(Dataset records)
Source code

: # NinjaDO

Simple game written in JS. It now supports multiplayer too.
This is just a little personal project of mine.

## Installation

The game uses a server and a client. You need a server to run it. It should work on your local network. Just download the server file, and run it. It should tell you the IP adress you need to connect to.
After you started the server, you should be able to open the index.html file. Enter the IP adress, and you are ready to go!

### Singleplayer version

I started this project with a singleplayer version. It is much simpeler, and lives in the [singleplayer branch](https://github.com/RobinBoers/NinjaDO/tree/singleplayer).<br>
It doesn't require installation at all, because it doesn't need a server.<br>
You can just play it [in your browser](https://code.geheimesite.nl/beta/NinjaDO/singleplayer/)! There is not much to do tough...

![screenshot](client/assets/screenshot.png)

→ **The task**
Using the entries above, copy out all lines that contain the string "version".

→ **Written solution**
### Singleplayer version
I started this project with a singleplayer version. It is much simpeler, and lives in the [singleplayer branch](https://github.com/RobinBoers/NinjaDO/tree/singleplayer).<br>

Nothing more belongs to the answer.